= WHAT THIS TASK INVOLVES =
Omitting all images, transcribe the entries word for word.

= DATASET EXTRACT =
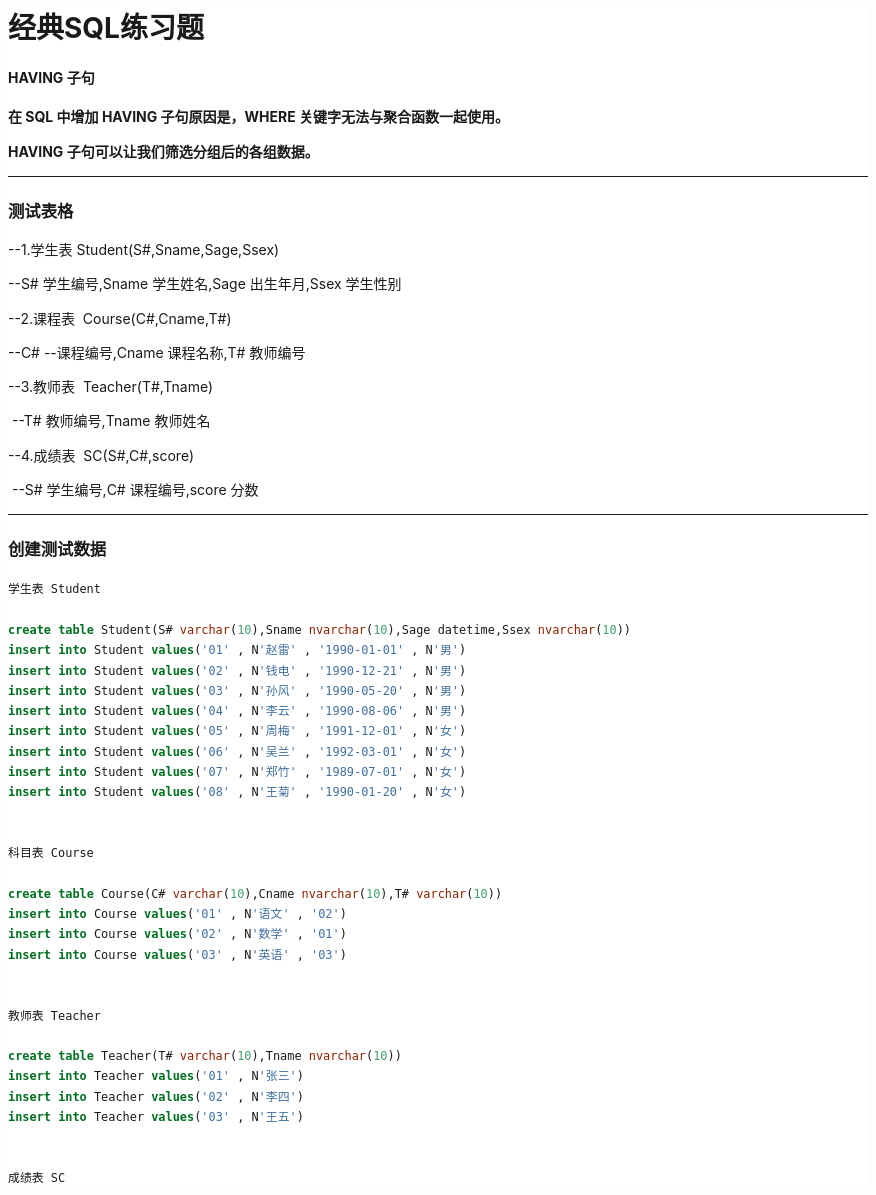 # 经典SQL练习题

#### HAVING 子句

**在 SQL 中增加 HAVING 子句原因是，WHERE 关键字无法与聚合函数一起使用。**

**HAVING 子句可以让我们筛选分组后的各组数据。**

------

### 测试表格

--1.学生表
Student(S#,Sname,Sage,Ssex) 

--S# 学生编号,Sname 学生姓名,Sage 出生年月,Ssex 学生性别

--2.课程表 
Course(C#,Cname,T#) 

--C# --课程编号,Cname 课程名称,T# 教师编号


--3.教师表 
Teacher(T#,Tname)

 --T# 教师编号,Tname 教师姓名


--4.成绩表 
SC(S#,C#,score)

 --S# 学生编号,C# 课程编号,score 分数

---------------------
### 创建测试数据

```sql
学生表 Student

create table Student(S# varchar(10),Sname nvarchar(10),Sage datetime,Ssex nvarchar(10))
insert into Student values('01' , N'赵雷' , '1990-01-01' , N'男')
insert into Student values('02' , N'钱电' , '1990-12-21' , N'男')
insert into Student values('03' , N'孙风' , '1990-05-20' , N'男')
insert into Student values('04' , N'李云' , '1990-08-06' , N'男')
insert into Student values('05' , N'周梅' , '1991-12-01' , N'女')
insert into Student values('06' , N'吴兰' , '1992-03-01' , N'女')
insert into Student values('07' , N'郑竹' , '1989-07-01' , N'女')
insert into Student values('08' , N'王菊' , '1990-01-20' , N'女')


科目表 Course

create table Course(C# varchar(10),Cname nvarchar(10),T# varchar(10))
insert into Course values('01' , N'语文' , '02')
insert into Course values('02' , N'数学' , '01')
insert into Course values('03' , N'英语' , '03')


教师表 Teacher

create table Teacher(T# varchar(10),Tname nvarchar(10))
insert into Teacher values('01' , N'张三')
insert into Teacher values('02' , N'李四')
insert into Teacher values('03' , N'王五')


成绩表 SC
```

= SOLUTION TO THIS EXERCISE =
 # 经典SQL练习题

#### HAVING 子句

**在 SQL 中增加 HAVING 子句原因是，WHERE 关键字无法与聚合函数一起使用。**

**HAVING 子句可以让我们筛选分组后的各组数据。**

------

### 测试表格

--1.学生表
Student(S#,Sname,Sage,Ssex) 

--S# 学生编号,Sname 学生姓名,Sage 出生年月,Ssex 学生性别

--2.课程表 
Course(C#,Cname,T#) 

--C# --课程编号,Cname 课程名称,T# 教师编号


--3.教师表 
Teacher(T#,Tname)

 --T# 教师编号,Tname 教师姓名


--4.成绩表 
SC(S#,C#,score)

 --S# 学生编号,C# 课程编号,score 分数

---------------------
### 创建测试数据

```sql
学生表 Student

create table Student(S# varchar(10),Sname nvarchar(10),Sage datetime,Ssex nvarchar(10))
insert into Student values('01' , N'赵雷' , '1990-01-01' , N'男')
insert into Student values('02' , N'钱电' , '1990-12-21' , N'男')
insert into Student values('03' , N'孙风' , '1990-05-20' , N'男')
insert into Student values('04' , N'李云' , '1990-08-06' , N'男')
insert into Student values('05' , N'周梅' , '1991-12-01' , N'女')
insert into Student values('06' , N'吴兰' , '1992-03-01' , N'女')
insert into Student values('07' , N'郑竹' , '1989-07-01' , N'女')
insert into Student values('08' , N'王菊' , '1990-01-20' , N'女')


科目表 Course

create table Course(C# varchar(10),Cname nvarchar(10),T# varchar(10))
insert into Course values('01' , N'语文' , '02')
insert into Course values('02' , N'数学' , '01')
insert into Course values('03' , N'英语' , '03')


教师表 Teacher

create table Teacher(T# varchar(10),Tname nvarchar(10))
insert into Teacher values('01' , N'张三')
insert into Teacher values('02' , N'李四')
insert into Teacher values('03' , N'王五')


成绩表 SC
```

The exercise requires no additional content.